仁織くんに携帯番号を教えたのは一週間ほど前。

あんなにしつこく「教えろ、教えろ」と付きまとってきたくせに、番号を教えてから彼から電話もメールもこなかった。


なんだ、やっぱり本気じゃなかったんじゃない。

本気じゃないならあたしの個人情報を返せ。

無駄に連絡先を教えてしまったことに若干苛立つと同時に、連絡がないことに少しほっとしていた。

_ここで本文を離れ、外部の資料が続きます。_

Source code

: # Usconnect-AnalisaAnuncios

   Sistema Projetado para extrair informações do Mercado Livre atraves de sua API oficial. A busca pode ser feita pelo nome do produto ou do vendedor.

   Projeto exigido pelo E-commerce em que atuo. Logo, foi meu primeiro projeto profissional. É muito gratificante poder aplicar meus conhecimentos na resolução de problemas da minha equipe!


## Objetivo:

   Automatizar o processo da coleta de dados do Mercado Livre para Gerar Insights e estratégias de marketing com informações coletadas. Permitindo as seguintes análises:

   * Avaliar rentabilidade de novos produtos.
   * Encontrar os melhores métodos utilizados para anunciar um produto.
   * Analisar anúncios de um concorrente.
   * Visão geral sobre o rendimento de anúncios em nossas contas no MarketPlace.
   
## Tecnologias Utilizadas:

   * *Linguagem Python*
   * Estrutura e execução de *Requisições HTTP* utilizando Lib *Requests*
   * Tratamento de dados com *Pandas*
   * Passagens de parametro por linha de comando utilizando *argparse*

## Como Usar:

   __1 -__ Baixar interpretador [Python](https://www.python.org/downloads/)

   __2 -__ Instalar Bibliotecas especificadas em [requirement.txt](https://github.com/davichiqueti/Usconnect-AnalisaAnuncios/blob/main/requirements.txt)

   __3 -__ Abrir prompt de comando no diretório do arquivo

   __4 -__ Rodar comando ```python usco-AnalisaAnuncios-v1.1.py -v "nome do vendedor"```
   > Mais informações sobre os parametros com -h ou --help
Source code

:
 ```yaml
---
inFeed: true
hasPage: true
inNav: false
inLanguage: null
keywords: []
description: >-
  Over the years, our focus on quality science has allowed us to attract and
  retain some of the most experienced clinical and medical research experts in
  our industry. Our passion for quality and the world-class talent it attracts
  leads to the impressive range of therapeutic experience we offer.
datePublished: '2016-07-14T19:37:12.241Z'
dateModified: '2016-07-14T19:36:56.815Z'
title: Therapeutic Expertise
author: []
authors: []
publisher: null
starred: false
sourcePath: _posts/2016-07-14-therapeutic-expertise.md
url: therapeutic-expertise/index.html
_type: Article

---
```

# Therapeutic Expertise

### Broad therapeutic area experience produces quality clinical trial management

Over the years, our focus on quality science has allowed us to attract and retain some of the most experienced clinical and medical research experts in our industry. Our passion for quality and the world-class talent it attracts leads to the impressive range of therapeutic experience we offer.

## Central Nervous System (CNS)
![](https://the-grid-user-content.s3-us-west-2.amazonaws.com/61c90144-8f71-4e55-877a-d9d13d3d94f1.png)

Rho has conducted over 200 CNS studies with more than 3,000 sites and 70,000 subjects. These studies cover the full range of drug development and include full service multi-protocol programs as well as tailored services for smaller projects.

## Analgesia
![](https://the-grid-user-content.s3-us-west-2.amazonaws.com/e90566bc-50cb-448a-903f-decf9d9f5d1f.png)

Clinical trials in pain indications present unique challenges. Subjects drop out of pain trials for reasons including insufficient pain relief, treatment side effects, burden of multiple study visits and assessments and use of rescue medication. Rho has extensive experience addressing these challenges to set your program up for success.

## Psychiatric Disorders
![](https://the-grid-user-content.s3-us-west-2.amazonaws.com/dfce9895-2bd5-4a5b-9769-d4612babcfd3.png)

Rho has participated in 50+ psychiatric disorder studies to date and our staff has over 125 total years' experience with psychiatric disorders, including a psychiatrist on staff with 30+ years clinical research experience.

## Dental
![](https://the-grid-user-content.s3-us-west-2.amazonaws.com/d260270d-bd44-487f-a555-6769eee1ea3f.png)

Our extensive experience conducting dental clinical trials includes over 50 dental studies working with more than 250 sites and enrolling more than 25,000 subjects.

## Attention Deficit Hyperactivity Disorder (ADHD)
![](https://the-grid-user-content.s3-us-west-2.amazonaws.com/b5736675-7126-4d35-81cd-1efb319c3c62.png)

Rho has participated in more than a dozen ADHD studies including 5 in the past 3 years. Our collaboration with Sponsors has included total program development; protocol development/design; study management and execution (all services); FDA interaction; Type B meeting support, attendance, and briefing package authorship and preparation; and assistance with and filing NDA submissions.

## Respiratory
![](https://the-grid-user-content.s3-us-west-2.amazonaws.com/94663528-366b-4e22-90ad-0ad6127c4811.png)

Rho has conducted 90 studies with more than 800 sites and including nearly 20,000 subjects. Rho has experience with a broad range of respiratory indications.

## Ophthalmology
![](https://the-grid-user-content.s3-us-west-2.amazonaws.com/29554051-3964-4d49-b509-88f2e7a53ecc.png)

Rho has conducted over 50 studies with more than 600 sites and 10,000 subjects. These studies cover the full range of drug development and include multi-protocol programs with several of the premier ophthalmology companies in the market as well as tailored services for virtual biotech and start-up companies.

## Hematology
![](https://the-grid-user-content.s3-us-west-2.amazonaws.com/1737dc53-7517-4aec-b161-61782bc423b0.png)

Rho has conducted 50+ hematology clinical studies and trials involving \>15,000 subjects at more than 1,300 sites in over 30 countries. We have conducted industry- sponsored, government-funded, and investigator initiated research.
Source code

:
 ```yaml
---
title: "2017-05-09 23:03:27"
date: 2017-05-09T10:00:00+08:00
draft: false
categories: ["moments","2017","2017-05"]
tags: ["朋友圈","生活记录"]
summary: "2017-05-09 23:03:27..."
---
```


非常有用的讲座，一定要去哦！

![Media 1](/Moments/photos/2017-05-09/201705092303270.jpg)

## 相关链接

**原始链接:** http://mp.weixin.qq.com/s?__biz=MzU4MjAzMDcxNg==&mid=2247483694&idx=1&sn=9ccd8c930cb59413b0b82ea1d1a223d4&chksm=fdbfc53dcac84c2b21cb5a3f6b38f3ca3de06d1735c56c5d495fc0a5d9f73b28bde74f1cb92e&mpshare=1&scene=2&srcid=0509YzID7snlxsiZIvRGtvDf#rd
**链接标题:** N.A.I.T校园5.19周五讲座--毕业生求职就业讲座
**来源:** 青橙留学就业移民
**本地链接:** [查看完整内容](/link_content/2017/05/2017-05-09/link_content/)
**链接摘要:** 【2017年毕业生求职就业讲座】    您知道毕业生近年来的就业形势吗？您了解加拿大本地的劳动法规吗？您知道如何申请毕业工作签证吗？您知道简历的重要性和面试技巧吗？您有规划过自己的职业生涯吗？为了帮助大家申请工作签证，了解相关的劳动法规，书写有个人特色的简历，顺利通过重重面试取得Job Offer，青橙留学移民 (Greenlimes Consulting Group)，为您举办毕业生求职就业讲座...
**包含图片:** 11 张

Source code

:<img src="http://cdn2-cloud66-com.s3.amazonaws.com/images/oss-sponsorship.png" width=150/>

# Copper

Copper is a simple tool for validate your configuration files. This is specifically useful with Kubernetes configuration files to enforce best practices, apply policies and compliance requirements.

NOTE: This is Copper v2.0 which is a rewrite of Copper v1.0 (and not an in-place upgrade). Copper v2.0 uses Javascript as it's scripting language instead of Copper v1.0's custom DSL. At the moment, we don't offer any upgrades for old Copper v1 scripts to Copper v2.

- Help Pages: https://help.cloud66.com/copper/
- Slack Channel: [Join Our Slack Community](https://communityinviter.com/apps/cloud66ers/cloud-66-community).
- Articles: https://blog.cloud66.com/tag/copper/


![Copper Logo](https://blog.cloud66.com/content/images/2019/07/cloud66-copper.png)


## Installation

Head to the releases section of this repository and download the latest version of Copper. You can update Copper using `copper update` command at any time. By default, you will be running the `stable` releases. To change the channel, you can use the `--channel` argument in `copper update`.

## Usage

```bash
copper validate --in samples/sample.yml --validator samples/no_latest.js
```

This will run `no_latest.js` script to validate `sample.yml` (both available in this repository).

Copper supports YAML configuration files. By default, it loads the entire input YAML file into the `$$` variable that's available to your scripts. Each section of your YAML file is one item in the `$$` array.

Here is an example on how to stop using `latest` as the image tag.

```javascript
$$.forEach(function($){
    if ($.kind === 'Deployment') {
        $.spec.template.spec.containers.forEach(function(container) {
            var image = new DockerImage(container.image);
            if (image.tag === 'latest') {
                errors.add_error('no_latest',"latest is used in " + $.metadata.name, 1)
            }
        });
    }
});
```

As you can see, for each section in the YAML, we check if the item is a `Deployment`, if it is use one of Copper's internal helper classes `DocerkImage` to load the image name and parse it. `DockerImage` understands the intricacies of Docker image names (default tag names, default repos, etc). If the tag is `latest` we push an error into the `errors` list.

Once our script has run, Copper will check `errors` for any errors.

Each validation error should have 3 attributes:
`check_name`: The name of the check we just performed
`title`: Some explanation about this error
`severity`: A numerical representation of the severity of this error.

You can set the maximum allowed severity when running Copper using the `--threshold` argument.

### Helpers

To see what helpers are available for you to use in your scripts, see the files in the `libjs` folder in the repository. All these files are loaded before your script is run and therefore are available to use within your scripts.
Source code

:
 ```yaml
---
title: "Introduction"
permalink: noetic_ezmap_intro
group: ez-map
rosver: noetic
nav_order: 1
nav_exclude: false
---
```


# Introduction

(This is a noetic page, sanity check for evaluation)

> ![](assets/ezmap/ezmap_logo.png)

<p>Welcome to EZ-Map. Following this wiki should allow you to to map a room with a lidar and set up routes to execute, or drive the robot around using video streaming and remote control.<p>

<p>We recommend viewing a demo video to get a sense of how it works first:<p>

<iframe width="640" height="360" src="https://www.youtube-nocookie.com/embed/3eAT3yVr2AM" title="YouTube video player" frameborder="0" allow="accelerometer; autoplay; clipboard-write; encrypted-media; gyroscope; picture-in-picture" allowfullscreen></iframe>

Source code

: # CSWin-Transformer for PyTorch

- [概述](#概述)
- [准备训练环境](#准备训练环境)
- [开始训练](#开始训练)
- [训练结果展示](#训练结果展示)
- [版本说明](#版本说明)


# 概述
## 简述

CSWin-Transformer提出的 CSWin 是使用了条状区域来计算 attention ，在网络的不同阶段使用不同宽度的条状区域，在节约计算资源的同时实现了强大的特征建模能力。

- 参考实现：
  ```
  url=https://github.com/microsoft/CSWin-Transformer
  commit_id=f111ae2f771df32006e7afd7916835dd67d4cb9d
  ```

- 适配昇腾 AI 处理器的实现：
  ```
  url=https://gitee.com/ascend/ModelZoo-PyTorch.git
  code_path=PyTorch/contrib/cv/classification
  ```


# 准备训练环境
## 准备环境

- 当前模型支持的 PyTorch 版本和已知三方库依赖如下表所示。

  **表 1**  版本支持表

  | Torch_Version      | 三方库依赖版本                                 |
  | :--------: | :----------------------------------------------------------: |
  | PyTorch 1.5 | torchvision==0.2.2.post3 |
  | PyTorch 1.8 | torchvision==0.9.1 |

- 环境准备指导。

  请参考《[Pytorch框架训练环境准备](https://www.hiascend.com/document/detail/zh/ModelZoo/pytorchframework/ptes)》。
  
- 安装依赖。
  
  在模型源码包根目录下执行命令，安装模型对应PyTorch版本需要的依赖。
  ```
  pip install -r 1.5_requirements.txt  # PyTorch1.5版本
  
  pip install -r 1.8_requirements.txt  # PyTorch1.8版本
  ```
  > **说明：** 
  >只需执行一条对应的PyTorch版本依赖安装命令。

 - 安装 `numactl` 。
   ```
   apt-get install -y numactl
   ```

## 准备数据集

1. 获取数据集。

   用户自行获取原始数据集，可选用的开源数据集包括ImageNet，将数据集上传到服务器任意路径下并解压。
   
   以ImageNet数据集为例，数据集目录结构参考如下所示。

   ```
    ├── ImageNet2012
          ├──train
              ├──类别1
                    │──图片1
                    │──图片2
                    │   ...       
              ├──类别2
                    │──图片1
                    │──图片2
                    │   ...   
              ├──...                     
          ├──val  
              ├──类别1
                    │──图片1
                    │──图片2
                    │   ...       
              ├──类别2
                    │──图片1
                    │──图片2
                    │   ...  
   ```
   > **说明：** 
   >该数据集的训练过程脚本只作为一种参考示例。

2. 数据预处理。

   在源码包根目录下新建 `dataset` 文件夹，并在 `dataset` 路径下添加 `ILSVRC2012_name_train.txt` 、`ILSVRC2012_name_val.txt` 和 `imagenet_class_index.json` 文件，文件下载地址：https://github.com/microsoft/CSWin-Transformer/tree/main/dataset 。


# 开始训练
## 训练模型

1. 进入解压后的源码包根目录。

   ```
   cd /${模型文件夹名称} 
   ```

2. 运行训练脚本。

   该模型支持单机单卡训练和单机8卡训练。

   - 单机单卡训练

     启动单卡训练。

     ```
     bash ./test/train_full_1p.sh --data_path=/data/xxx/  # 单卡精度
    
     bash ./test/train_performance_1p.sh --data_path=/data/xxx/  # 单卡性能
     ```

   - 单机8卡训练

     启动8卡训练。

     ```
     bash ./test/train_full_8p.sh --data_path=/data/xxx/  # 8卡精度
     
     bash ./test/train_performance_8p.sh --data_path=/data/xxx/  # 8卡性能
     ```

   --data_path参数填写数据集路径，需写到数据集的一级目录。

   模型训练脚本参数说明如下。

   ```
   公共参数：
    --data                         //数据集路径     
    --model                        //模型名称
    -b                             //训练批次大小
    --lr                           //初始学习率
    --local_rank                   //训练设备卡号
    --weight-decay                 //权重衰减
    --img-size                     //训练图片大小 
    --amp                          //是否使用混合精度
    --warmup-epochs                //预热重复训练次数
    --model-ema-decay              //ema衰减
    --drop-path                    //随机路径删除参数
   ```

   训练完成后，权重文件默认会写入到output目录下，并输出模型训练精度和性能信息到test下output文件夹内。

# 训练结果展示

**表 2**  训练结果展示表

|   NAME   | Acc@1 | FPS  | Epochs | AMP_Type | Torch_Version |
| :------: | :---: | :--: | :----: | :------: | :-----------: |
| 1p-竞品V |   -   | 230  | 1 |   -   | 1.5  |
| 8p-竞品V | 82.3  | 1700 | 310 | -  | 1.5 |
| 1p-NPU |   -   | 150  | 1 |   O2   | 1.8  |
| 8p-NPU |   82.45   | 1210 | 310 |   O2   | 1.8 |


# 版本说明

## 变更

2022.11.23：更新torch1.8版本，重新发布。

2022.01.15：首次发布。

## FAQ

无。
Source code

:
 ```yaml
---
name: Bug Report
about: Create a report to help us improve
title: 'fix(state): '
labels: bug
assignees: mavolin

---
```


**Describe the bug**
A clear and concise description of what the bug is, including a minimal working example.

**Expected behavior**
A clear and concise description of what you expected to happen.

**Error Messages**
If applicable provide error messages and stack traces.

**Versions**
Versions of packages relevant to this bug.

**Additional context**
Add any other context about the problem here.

そんな矢先に、また仁織くんが突然あたしの目の前に現れた。

本当に、何を考えてるんだこの子は。


「携帯教えてもらったから連絡しようかと思ったんだけど、いざ電話とかメールしようと思うと緊張しちゃって。どうせ高等部は隣なんだし、こんなことで悩むくらいなら直接会いに行ったほうが早いよなーって」

眉間を寄せてじっと睨むと、仁織くんがにこっと笑った。


「それで、来ちゃった」

無邪気にそう言う仁織くんの笑顔がやたらとまぶしくて、一瞬くらっとする。

来ちゃった、じゃないし。

なんか、頭痛い。

額を押さえながら、そっと手首をつかむ仁織くんの手をほどく。